To understand evaporative air-cooling, it is important to know the relationship between dry air and water vapor, as well as some technical terms.

  1. Dry bulb temperature (db) is the degree (not amount) of heat measured with a regular thermometer.
  2. Wet bulb temperature (wb) is the degree of heat measured with a "wet sock" attached to the bulb. The Wb is also the temperature at which water evaporates when air is blown over the wet surface.
  3. Relative humidity (rh) is the ratio of the amount of water (as vapor) actually contained in the air to the maximum amount of water vapor that could be contained at the same temperature (saturation). For example, at 50% rh, the air contains 50% of the maximum (100%) amount of moisture (water vapour) that it could contain at the same temperature.
  4. Adiabatic cooling is the direct evaporative cooling process, whereby the dry bulb temperature is lowered without altering the amount of heat in the air.
  5. Latent Heat is the heat absorbed by the moisture as it changes from liquid to vapor during evaporation. This heat is absorbed by the vapor without any increase in its temperature - an important physical phenomenon.
  6. Media or Filter Pad or Evaporation Pad is the screen through which air must pass to come in contact with the water.

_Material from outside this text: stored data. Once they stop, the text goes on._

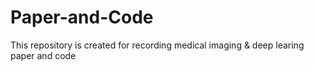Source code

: # Paper-and-Code
This repository is created for recording medical imaging &amp; deep learing paper and code
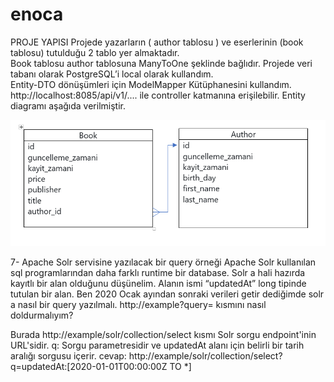 # enoca
PROJE YAPISI
Projede yazarların ( author tablosu ) ve eserlerinin (book tablosu) tutulduğu 2 tablo yer almaktadır.                                 
Book tablosu  author tablosuna ManyToOne şeklinde bağlıdır. Projede veri tabanı olarak PostgreSQL’i local olarak kullandım.          
Entity-DTO dönüşümleri için ModelMapper Kütüphanesini kullandım. http://localhost:8085/api/v1/.... ile controller katmanına erişilebilir.
Entity diagramı aşağıda verilmiştir.


<img src="https://github.com/FYavuzgurel/enoca/blob/main/.idea/table.png" width="auto">




7- Apache Solr servisine yazılacak bir query örneği Apache Solr kullanılan sql programlarından daha farklı runtime bir database. Solr a hali hazırda kayıtlı bir alan olduğunu düşünelim. Alanın ismi “updatedAt” long tipinde tutulan bir alan. Ben 2020 Ocak ayından sonraki verileri getir dediğimde solr a nasıl bir query yazılmalı. http://example?query= kısmını nasıl doldurmalıyım?

Burada http://example/solr/collection/select kısmı Solr sorgu endpoint'inin URL'sidir.
q: Sorgu parametresidir ve updatedAt alanı için belirli bir tarih aralığı sorgusu içerir.
cevap:
http://example/solr/collection/select?q=updatedAt:[2020-01-01T00:00:00Z TO *]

Basic considerations of airflow are volume and velocity. Volume is the amount of air (expressed in cubic feet per minute (CFM)), and velocity is the speed of air (expressed in feet per second (FPS)).
The volume of air through the media affects the cooling capacity of the Air Cooler along with the evaporation rate of the water. The volume of air also affects the ability of the Air Cooler to reduce the temperature of a room.

The velocity of the air through the media is an important criterion for determining efficiency. Velocity is also important in preventing water carry-over and blow-off.

Warm air can hold more moisture than cold air, and therefore when air is heated without changing the moisture content, the relative humidity drops. Conversely, when air is cooled, the relative humidity rises.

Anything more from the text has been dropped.